At the age of 75, women have an average grip strength of 23.60 kg (95% CI 23.38;23.82). During the period of observation, the annual decrease is estimated to be 0.42 kg (95% CI -0.45;-0.39). The correlation between intercept and decline in grip strength is weak for both men (0.04; 95% CI -0.09;0.17) and women (-0.11; 95% CI -0.28; 0.07), and not statistically significant (for more detailed results see Table B in S1 Appendix). This means that the initial level of grip strength is not associated with rate of decline for men or women.

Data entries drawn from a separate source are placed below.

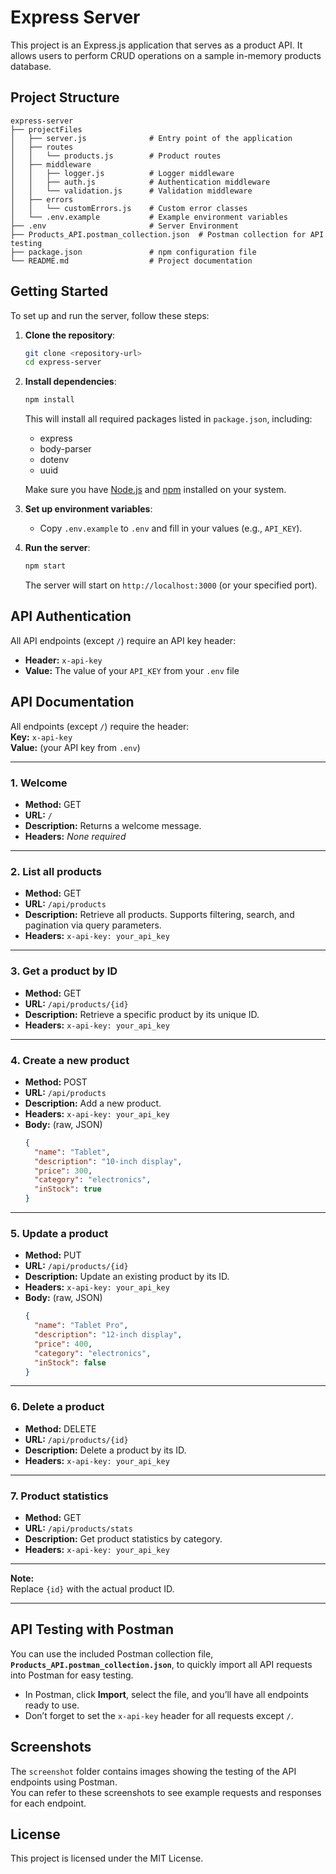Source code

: # Express Server

This project is an Express.js application that serves as a product API. It allows users to perform CRUD operations on a sample in-memory products database.

## Project Structure

```
express-server
├── projectFiles
│   ├── server.js              # Entry point of the application
│   ├── routes
│   │   └── products.js        # Product routes
│   ├── middleware
│   │   ├── logger.js          # Logger middleware
│   │   ├── auth.js            # Authentication middleware
│   │   └── validation.js      # Validation middleware
│   ├── errors
│   │   └── customErrors.js    # Custom error classes
│   └── .env.example           # Example environment variables
├── .env                       # Server Environment
├── Products_API.postman_collection.json  # Postman collection for API testing
├── package.json               # npm configuration file
└── README.md                  # Project documentation
```

## Getting Started

To set up and run the server, follow these steps:

1. **Clone the repository**:
   ```sh
   git clone <repository-url>
   cd express-server
   ```

2. **Install dependencies**:
   ```sh
   npm install
   ```
   This will install all required packages listed in `package.json`, including:
    - express
    - body-parser
    - dotenv
    - uuid

    Make sure you have [Node.js](https://nodejs.org/) and [npm](https://www.npmjs.com/) installed on your system.

3. **Set up environment variables**:
   - Copy `.env.example` to `.env` and fill in your values (e.g., `API_KEY`).

4. **Run the server**:
   ```sh
   npm start
   ```
   The server will start on `http://localhost:3000` (or your specified port).

## API Authentication

All API endpoints (except `/`) require an API key header:

- **Header:** `x-api-key`
- **Value:** The value of your `API_KEY` from your `.env` file

## API Documentation

All endpoints (except `/`) require the header:  
**Key:** `x-api-key`  
**Value:** (your API key from `.env`)

---

### **1. Welcome**
- **Method:** GET  
- **URL:** `/`  
- **Description:** Returns a welcome message.  
- **Headers:** _None required_

---

### **2. List all products**
- **Method:** GET  
- **URL:** `/api/products`  
- **Description:** Retrieve all products. Supports filtering, search, and pagination via query parameters.  
- **Headers:** `x-api-key: your_api_key`

---

### **3. Get a product by ID**
- **Method:** GET  
- **URL:** `/api/products/{id}`  
- **Description:** Retrieve a specific product by its unique ID.  
- **Headers:** `x-api-key: your_api_key`

---

### **4. Create a new product**
- **Method:** POST  
- **URL:** `/api/products`  
- **Description:** Add a new product.  
- **Headers:** `x-api-key: your_api_key`  
- **Body:** (raw, JSON)
  ```json
  {
    "name": "Tablet",
    "description": "10-inch display",
    "price": 300,
    "category": "electronics",
    "inStock": true
  }
  ```

---

### **5. Update a product**
- **Method:** PUT  
- **URL:** `/api/products/{id}`  
- **Description:** Update an existing product by its ID.  
- **Headers:** `x-api-key: your_api_key`  
- **Body:** (raw, JSON)
  ```json
  {
    "name": "Tablet Pro",
    "description": "12-inch display",
    "price": 400,
    "category": "electronics",
    "inStock": false
  }
  ```

---

### **6. Delete a product**
- **Method:** DELETE  
- **URL:** `/api/products/{id}`  
- **Description:** Delete a product by its ID.  
- **Headers:** `x-api-key: your_api_key`

---

### **7. Product statistics**
- **Method:** GET  
- **URL:** `/api/products/stats`  
- **Description:** Get product statistics by category.  
- **Headers:** `x-api-key: your_api_key`

---

**Note:**  
Replace `{id}` with the actual product ID.

---

## API Testing with Postman

You can use the included Postman collection file, **`Products_API.postman_collection.json`**, to quickly import all API requests into Postman for easy testing.  
- In Postman, click **Import**, select the file, and you’ll have all endpoints ready to use.
- Don’t forget to set the `x-api-key` header for all requests except `/`.

## Screenshots

The `screenshot` folder contains images showing the testing of the API endpoints using Postman.  
You can refer to these screenshots to see example requests and responses for each endpoint.

## License

This project is licensed under the MIT License.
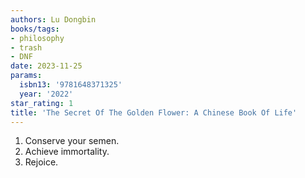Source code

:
 ```yaml
---
authors: Lu Dongbin
books/tags:
- philosophy
- trash
- DNF
date: 2023-11-25
params:
  isbn13: '9781648371325'
  year: '2022'
star_rating: 1
title: 'The Secret Of The Golden Flower: A Chinese Book Of Life'
---
```


1. Conserve your semen.
2. Achieve immortality.
3. Rejoice.

<!--more-->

In the second step, we use life course trajectories of OP to predict the average level and the annual decline of grip strength. Fig 2 shows these predictions. The figure uses a 1 for exposure to low OP and a 0 for no exposure. Tables 4 and 5 report the respective predicted intercept and slope parameters for each of the trajectories of OP. Trajectory (101) is not plotted due to the low number of cases that make the prediction unreliable. For men, we can see that the lines run mostly parallel, although there are slight differences between the levels. A slight exception is trajectory (010), those who are exposed to low OP only in young adulthood. They are predicted to have a higher decline in physical health. From Table 4 we can see that men who achieve intergenerational upward mobility (100) have, on average, the highest grip strength, followed by those with intra-generational mobility (110) and those who are never exposed (000). The lowest levels of grip strength are found in those of opposite occupational trajectory: the inter-generationally downwardly mobile (011), the continuously exposed (111), and those who are intra-generationally downwardly mobile (001). The difference to the three highest groups is about 2 kg, which is substantial as it translates into a difference of 3 years’ decline in physical function.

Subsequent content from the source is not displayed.